* WORK ITEM
One part of the entries below is wanted: the lines from the one containing "对于有冷却时间的技能，冷却时间缩减带来伤害的收益，其DPS计算为：" through the one containing "### 减伤区与盾值区". Write those out exactly and nothing else.

(Extracted data entries)
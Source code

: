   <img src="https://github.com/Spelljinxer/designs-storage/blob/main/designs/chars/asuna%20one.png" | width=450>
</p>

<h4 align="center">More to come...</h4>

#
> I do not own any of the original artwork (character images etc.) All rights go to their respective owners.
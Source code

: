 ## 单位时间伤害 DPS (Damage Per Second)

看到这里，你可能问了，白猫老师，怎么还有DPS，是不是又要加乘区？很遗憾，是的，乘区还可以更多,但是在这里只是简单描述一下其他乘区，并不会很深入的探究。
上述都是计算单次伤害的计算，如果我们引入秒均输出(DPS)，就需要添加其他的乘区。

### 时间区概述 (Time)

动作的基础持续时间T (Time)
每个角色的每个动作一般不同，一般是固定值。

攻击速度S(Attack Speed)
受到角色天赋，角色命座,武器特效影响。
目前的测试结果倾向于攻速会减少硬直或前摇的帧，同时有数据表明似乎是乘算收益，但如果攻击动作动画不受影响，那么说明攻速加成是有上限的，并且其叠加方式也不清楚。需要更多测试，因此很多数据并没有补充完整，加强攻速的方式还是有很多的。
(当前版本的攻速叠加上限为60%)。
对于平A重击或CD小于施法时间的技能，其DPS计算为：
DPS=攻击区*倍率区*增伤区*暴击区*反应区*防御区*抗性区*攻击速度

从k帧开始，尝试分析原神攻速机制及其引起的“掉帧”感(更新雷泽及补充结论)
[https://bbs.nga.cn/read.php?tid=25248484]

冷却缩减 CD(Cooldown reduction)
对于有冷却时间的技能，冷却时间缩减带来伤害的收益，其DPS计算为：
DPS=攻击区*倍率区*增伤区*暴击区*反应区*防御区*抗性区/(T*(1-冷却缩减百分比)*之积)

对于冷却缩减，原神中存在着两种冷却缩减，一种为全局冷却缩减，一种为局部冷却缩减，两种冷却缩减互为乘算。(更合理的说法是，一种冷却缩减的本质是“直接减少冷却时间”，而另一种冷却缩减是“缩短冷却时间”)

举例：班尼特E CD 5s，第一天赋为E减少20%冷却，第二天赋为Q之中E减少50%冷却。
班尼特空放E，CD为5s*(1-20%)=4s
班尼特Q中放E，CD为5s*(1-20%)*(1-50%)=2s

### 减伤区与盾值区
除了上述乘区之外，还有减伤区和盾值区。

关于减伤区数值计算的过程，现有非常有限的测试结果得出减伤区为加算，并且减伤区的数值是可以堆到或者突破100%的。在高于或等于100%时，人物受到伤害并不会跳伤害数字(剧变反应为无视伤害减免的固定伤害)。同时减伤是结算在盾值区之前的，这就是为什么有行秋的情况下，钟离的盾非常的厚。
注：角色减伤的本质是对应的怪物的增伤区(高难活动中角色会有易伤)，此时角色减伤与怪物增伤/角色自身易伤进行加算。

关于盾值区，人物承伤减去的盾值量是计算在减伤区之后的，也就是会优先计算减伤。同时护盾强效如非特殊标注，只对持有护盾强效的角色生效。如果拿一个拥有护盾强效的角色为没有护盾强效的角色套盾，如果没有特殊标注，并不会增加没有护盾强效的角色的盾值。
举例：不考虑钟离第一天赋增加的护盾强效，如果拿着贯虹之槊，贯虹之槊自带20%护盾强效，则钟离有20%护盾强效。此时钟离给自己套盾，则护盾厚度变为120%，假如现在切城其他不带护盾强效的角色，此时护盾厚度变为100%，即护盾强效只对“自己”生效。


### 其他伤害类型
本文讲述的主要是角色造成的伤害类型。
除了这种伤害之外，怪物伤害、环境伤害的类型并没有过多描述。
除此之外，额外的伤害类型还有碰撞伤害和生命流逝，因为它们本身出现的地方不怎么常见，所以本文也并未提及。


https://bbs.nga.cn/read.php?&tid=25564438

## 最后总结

* PROBLEM SOLUTION
对于有冷却时间的技能，冷却时间缩减带来伤害的收益，其DPS计算为：
DPS=攻击区*倍率区*增伤区*暴击区*反应区*防御区*抗性区/(T*(1-冷却缩减百分比)*之积)

对于冷却缩减，原神中存在着两种冷却缩减，一种为全局冷却缩减，一种为局部冷却缩减，两种冷却缩减互为乘算。(更合理的说法是，一种冷却缩减的本质是“直接减少冷却时间”，而另一种冷却缩减是“缩短冷却时间”)

举例：班尼特E CD 5s，第一天赋为E减少20%冷却，第二天赋为Q之中E减少50%冷却。
班尼特空放E，CD为5s*(1-20%)=4s
班尼特Q中放E，CD为5s*(1-20%)*(1-50%)=2s

### 减伤区与盾值区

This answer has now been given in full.